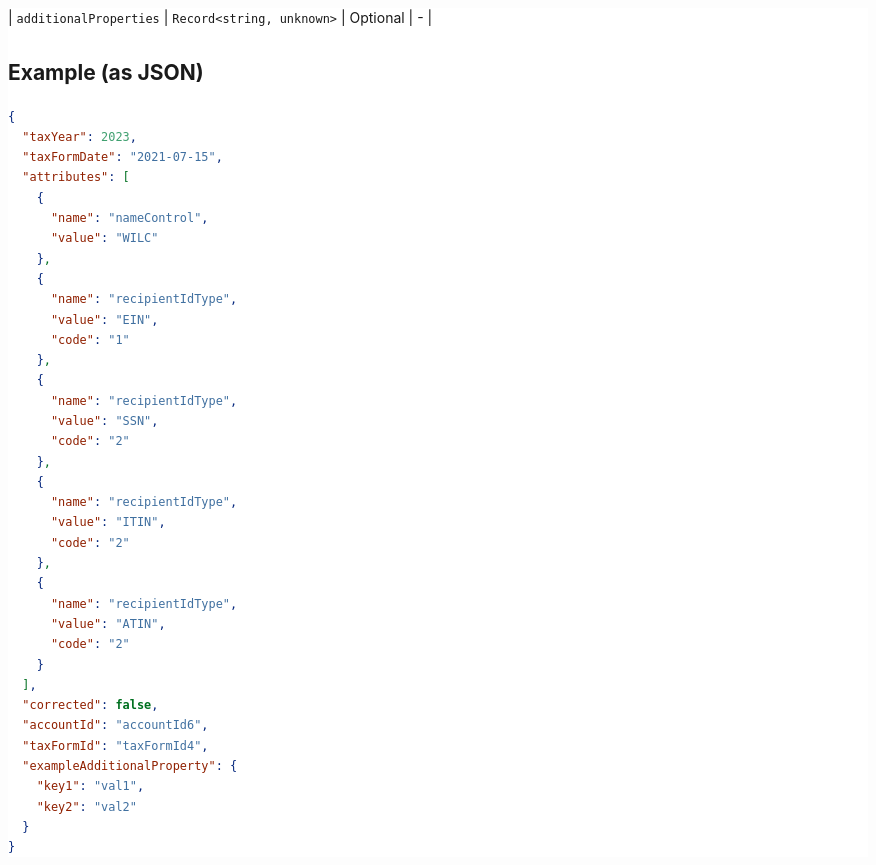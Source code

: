 | `additionalProperties` | `Record<string, unknown>` | Optional | - |

## Example (as JSON)

```json
{
  "taxYear": 2023,
  "taxFormDate": "2021-07-15",
  "attributes": [
    {
      "name": "nameControl",
      "value": "WILC"
    },
    {
      "name": "recipientIdType",
      "value": "EIN",
      "code": "1"
    },
    {
      "name": "recipientIdType",
      "value": "SSN",
      "code": "2"
    },
    {
      "name": "recipientIdType",
      "value": "ITIN",
      "code": "2"
    },
    {
      "name": "recipientIdType",
      "value": "ATIN",
      "code": "2"
    }
  ],
  "corrected": false,
  "accountId": "accountId6",
  "taxFormId": "taxFormId4",
  "exampleAdditionalProperty": {
    "key1": "val1",
    "key2": "val2"
  }
}
```

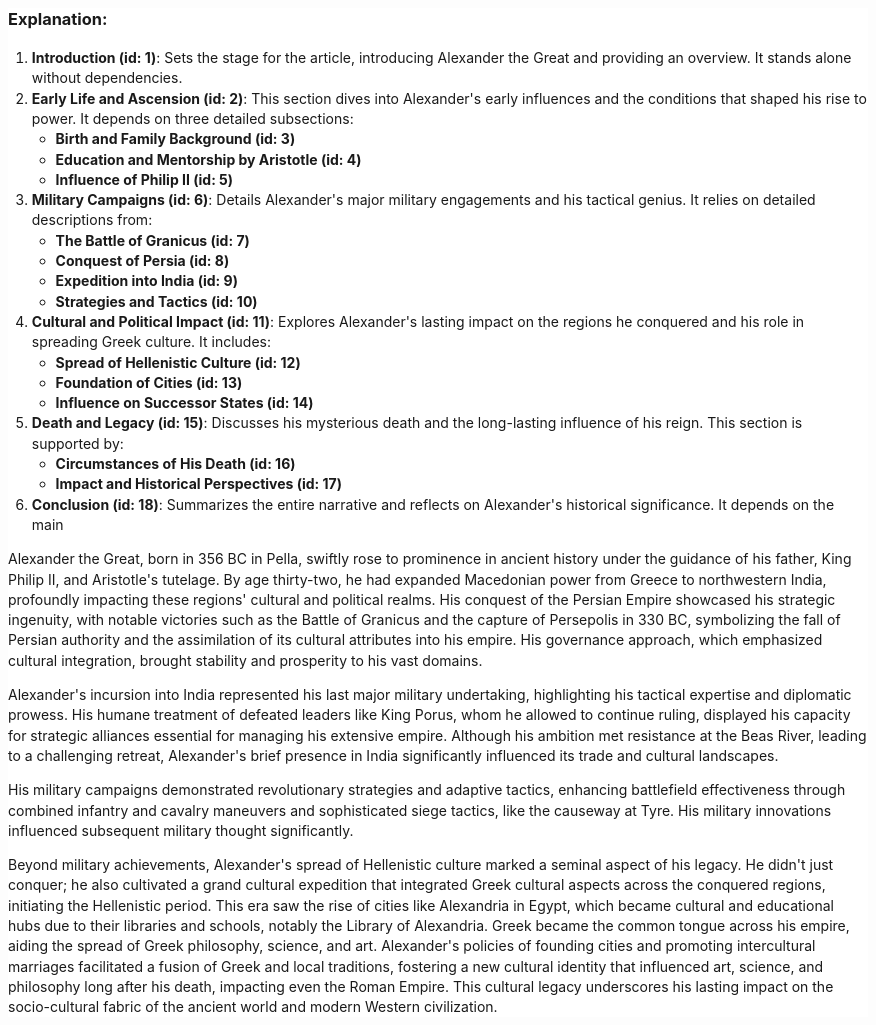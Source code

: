 ### Explanation:
1. **Introduction (id: 1)**: Sets the stage for the article, introducing Alexander the Great and providing an overview. It stands alone without dependencies.
2. **Early Life and Ascension (id: 2)**: This section dives into Alexander's early influences and the conditions that shaped his rise to power. It depends on three detailed subsections:
   - **Birth and Family Background (id: 3)**
   - **Education and Mentorship by Aristotle (id: 4)**
   - **Influence of Philip II (id: 5)**
3. **Military Campaigns (id: 6)**: Details Alexander's major military engagements and his tactical genius. It relies on detailed descriptions from:
   - **The Battle of Granicus (id: 7)**
   - **Conquest of Persia (id: 8)**
   - **Expedition into India (id: 9)**
   - **Strategies and Tactics (id: 10)**
4. **Cultural and Political Impact (id: 11)**: Explores Alexander's lasting impact on the regions he conquered and his role in spreading Greek culture. It includes:
   - **Spread of Hellenistic Culture (id: 12)**
   - **Foundation of Cities (id: 13)**
   - **Influence on Successor States (id: 14)**
5. **Death and Legacy (id: 15)**: Discusses his mysterious death and the long-lasting influence of his reign. This section is supported by:
   - **Circumstances of His Death (id: 16)**
   - **Impact and Historical Perspectives (id: 17)**
6. **Conclusion (id: 18)**: Summarizes the entire narrative and reflects on Alexander's historical significance. It depends on the main
</content>
<digest>
Alexander the Great, born in 356 BC in Pella, swiftly rose to prominence in ancient history under the guidance of his father, King Philip II, and Aristotle's tutelage. By age thirty-two, he had expanded Macedonian power from Greece to northwestern India, profoundly impacting these regions' cultural and political realms. His conquest of the Persian Empire showcased his strategic ingenuity, with notable victories such as the Battle of Granicus and the capture of Persepolis in 330 BC, symbolizing the fall of Persian authority and the assimilation of its cultural attributes into his empire. His governance approach, which emphasized cultural integration, brought stability and prosperity to his vast domains.

Alexander's incursion into India represented his last major military undertaking, highlighting his tactical expertise and diplomatic prowess. His humane treatment of defeated leaders like King Porus, whom he allowed to continue ruling, displayed his capacity for strategic alliances essential for managing his extensive empire. Although his ambition met resistance at the Beas River, leading to a challenging retreat, Alexander's brief presence in India significantly influenced its trade and cultural landscapes.

His military campaigns demonstrated revolutionary strategies and adaptive tactics, enhancing battlefield effectiveness through combined infantry and cavalry maneuvers and sophisticated siege tactics, like the causeway at Tyre. His military innovations influenced subsequent military thought significantly.

Beyond military achievements, Alexander's spread of Hellenistic culture marked a seminal aspect of his legacy. He didn't just conquer; he also cultivated a grand cultural expedition that integrated Greek cultural aspects across the conquered regions, initiating the Hellenistic period. This era saw the rise of cities like Alexandria in Egypt, which became cultural and educational hubs due to their libraries and schools, notably the Library of Alexandria. Greek became the common tongue across his empire, aiding the spread of Greek philosophy, science, and art. Alexander's policies of founding cities and promoting intercultural marriages facilitated a fusion of Greek and local traditions, fostering a new cultural identity that influenced art, science, and philosophy long after his death, impacting even the Roman Empire. This cultural legacy underscores his lasting impact on the socio-cultural fabric of the ancient world and modern Western civilization.
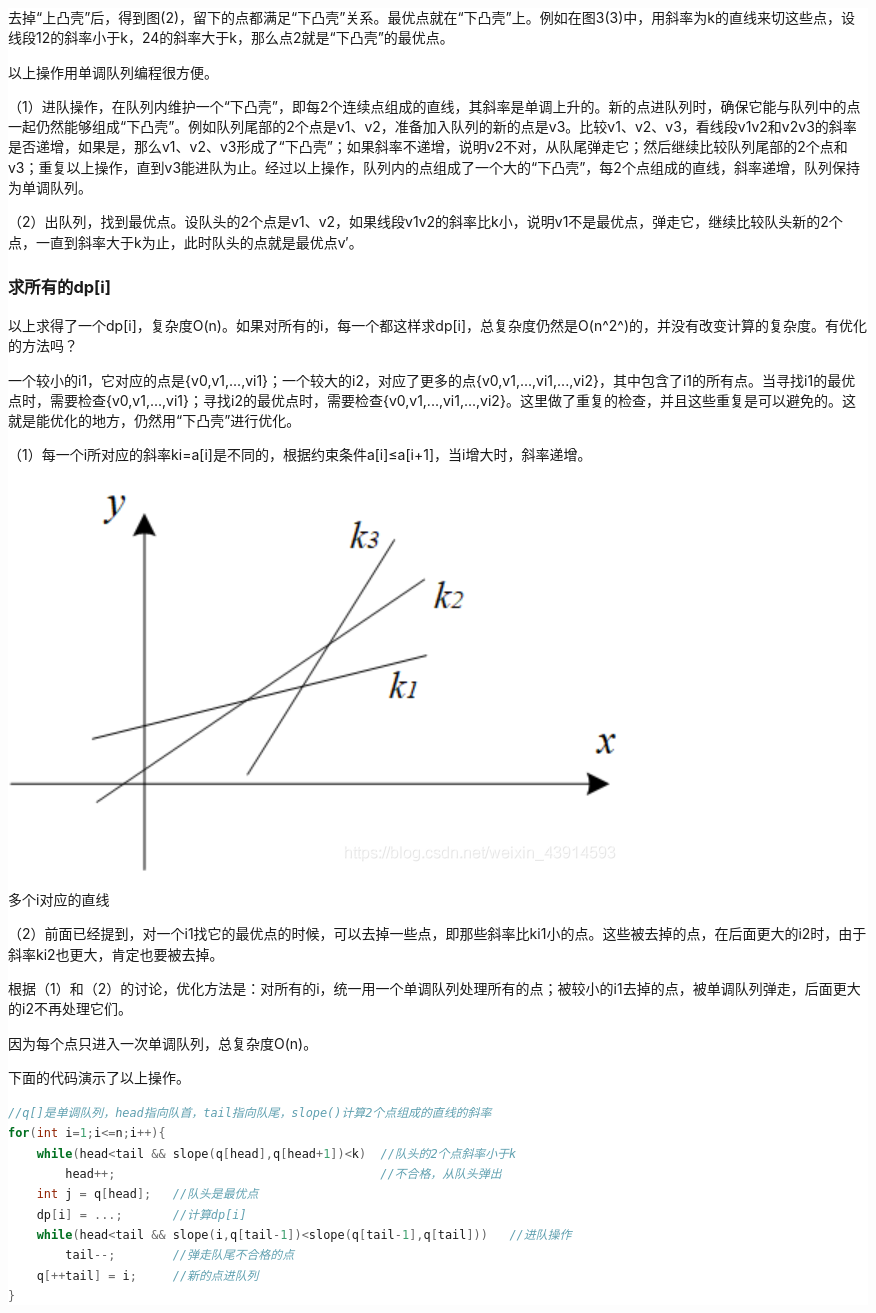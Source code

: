 去掉“上凸壳”后，得到图(2)，留下的点都满足“下凸壳”关系。最优点就在“下凸壳”上。例如在图3(3)中，用斜率为k的直线来切这些点，设线段12的斜率小于k，24的斜率大于k，那么点2就是“下凸壳”的最优点。

以上操作用单调队列编程很方便。

（1）进队操作，在队列内维护一个“下凸壳”，即每2个连续点组成的直线，其斜率是单调上升的。新的点进队列时，确保它能与队列中的点一起仍然能够组成“下凸壳”。例如队列尾部的2个点是v1、v2，准备加入队列的新的点是v3。比较v1、v2、v3，看线段v1v2和v2v3的斜率是否递增，如果是，那么v1、v2、v3形成了“下凸壳”；如果斜率不递增，说明v2不对，从队尾弹走它；然后继续比较队列尾部的2个点和v3；重复以上操作，直到v3能进队为止。经过以上操作，队列内的点组成了一个大的“下凸壳”，每2个点组成的直线，斜率递增，队列保持为单调队列。

（2）出队列，找到最优点。设队头的2个点是v1、v2，如果线段v1v2的斜率比k小，说明v1不是最优点，弹走它，继续比较队头新的2个点，一直到斜率大于k为止，此时队头的点就是最优点v′。

### 求所有的dp\[i\]

以上求得了一个dp\[i\]，复杂度O(n)。如果对所有的i，每一个都这样求dp\[i\]，总复杂度仍然是O(n^2^)的，并没有改变计算的复杂度。有优化的方法吗？

一个较小的i1，它对应的点是{v0,v1,...,vi1}；一个较大的i2，对应了更多的点{v0,v1,...,vi1,...,vi2}，其中包含了i1的所有点。当寻找i1的最优点时，需要检查{v0,v1,...,vi1}；寻找i2的最优点时，需要检查{v0,v1,...,vi1,...,vi2}。这里做了重复的检查，并且这些重复是可以避免的。这就是能优化的地方，仍然用“下凸壳”进行优化。

（1）每一个i所对应的斜率ki=a\[i\]是不同的，根据约束条件a\[i\]≤a\[i+1\]，当i增大时，斜率递增。

![](../images/dp-25.png)

多个i对应的直线

（2）前面已经提到，对一个i1找它的最优点的时候，可以去掉一些点，即那些斜率比ki1小的点。这些被去掉的点，在后面更大的i2时，由于斜率ki2也更大，肯定也要被去掉。

根据（1）和（2）的讨论，优化方法是：对所有的i，统一用一个单调队列处理所有的点；被较小的i1去掉的点，被单调队列弹走，后面更大的i2不再处理它们。

因为每个点只进入一次单调队列，总复杂度O(n)。

下面的代码演示了以上操作。
```cpp
//q[]是单调队列，head指向队首，tail指向队尾，slope()计算2个点组成的直线的斜率
for(int i=1;i<=n;i++){ 
    while(head<tail && slope(q[head],q[head+1])<k)  //队头的2个点斜率小于k 
        head++;                                     //不合格，从队头弹出
    int j = q[head];   //队头是最优点
    dp[i] = ...;       //计算dp[i]
    while(head<tail && slope(i,q[tail-1])<slope(q[tail-1],q[tail]))   //进队操作
        tail--;        //弹走队尾不合格的点
    q[++tail] = i;     //新的点进队列
}
```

|---|

• [Your objective]: Only a number is wanted here. How many lines in the material contain "value"?

• [Solution for this problem]: 5